__What this task involves__
Copying exactly, give the lines in the material below from the one with "You will be linking" to the one with "2. For manuscripts: In", ends included, and nothing besides.

**** Dataset entries

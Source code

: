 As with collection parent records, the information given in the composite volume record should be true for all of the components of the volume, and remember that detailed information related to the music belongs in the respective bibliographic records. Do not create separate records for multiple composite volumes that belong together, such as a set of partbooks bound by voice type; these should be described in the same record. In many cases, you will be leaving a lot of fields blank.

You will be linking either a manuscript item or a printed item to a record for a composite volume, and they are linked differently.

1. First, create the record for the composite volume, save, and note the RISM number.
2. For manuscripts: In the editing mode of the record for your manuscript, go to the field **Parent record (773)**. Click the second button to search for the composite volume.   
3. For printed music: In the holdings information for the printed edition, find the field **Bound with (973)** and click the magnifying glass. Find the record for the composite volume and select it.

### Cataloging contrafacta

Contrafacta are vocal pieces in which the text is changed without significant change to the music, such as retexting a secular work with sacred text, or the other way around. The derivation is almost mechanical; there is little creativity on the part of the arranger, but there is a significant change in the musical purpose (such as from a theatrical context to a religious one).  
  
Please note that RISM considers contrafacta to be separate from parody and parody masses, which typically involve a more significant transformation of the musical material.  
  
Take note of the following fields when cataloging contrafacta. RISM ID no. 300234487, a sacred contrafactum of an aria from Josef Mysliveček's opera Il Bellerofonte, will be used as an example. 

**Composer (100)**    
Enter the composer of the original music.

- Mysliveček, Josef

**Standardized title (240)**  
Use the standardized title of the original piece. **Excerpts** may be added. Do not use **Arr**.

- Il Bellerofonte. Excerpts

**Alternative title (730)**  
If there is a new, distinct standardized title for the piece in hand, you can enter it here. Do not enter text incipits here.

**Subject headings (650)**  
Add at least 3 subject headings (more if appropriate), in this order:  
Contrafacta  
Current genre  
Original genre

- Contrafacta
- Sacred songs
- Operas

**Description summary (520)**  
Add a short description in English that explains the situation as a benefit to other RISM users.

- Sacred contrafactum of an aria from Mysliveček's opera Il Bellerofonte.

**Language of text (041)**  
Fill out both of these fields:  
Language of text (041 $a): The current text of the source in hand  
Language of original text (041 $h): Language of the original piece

********

__Result of the exercise__
You will be linking either a manuscript item or a printed item to a record for a composite volume, and they are linked differently.

1. First, create the record for the composite volume, save, and note the RISM number.
2. For manuscripts: In the editing mode of the record for your manuscript, go to the field **Parent record (773)**. Click the second button to search for the composite volume.   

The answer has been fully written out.